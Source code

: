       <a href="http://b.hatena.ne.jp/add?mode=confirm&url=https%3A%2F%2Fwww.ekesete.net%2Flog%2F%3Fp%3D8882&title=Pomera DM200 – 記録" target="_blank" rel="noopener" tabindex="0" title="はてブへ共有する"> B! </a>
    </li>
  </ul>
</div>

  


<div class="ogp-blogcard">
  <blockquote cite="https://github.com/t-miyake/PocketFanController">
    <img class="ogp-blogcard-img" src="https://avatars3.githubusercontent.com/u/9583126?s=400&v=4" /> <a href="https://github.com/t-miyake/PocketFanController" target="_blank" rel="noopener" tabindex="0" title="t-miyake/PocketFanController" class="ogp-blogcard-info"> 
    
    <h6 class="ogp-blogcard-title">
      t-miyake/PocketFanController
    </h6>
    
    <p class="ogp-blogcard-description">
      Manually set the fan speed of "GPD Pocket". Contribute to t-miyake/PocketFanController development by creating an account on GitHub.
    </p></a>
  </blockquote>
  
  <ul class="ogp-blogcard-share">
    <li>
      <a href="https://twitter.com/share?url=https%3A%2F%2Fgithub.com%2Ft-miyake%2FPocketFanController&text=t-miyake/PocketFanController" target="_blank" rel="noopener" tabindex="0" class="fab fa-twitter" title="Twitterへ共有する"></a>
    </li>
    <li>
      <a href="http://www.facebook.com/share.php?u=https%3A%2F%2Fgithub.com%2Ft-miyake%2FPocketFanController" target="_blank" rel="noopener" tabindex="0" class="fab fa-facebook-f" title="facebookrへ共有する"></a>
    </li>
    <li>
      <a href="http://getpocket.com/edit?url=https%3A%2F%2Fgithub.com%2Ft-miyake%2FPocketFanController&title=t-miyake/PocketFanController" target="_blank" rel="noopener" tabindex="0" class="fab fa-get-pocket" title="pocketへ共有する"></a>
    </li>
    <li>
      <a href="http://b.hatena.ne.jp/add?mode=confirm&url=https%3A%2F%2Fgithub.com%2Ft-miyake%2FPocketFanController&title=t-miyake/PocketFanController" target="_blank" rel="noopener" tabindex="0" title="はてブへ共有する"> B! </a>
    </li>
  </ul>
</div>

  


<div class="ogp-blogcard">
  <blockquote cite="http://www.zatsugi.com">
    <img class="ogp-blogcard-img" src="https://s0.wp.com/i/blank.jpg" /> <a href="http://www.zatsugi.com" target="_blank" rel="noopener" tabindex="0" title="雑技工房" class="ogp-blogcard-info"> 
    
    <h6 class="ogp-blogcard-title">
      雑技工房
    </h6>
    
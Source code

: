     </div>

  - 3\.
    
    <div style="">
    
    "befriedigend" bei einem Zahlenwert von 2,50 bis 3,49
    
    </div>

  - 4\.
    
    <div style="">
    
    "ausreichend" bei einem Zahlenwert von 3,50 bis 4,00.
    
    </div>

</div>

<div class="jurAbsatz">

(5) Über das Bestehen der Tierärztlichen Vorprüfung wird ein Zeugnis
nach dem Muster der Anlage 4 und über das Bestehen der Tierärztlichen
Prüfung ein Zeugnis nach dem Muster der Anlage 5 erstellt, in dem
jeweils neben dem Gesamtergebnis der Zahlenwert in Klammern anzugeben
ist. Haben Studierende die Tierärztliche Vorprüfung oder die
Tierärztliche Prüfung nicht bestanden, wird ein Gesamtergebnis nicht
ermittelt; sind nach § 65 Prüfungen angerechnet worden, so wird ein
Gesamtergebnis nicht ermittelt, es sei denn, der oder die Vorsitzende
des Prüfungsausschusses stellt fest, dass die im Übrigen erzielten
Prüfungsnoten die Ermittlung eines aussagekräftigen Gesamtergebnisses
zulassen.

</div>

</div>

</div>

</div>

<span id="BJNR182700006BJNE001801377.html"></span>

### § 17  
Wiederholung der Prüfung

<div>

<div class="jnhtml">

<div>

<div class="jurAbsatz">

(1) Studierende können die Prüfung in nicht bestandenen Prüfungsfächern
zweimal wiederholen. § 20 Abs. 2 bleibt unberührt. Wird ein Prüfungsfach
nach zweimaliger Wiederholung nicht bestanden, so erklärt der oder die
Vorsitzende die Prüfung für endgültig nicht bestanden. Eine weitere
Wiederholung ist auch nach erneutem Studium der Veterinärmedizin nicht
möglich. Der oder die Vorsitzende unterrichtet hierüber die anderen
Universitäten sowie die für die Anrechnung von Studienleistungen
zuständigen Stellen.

• • • •

- [What the task asks]:
Say how many lines in the entries above contain the string "Zahlenwert". Give the number by itself.

- [Solution for this problem]:
3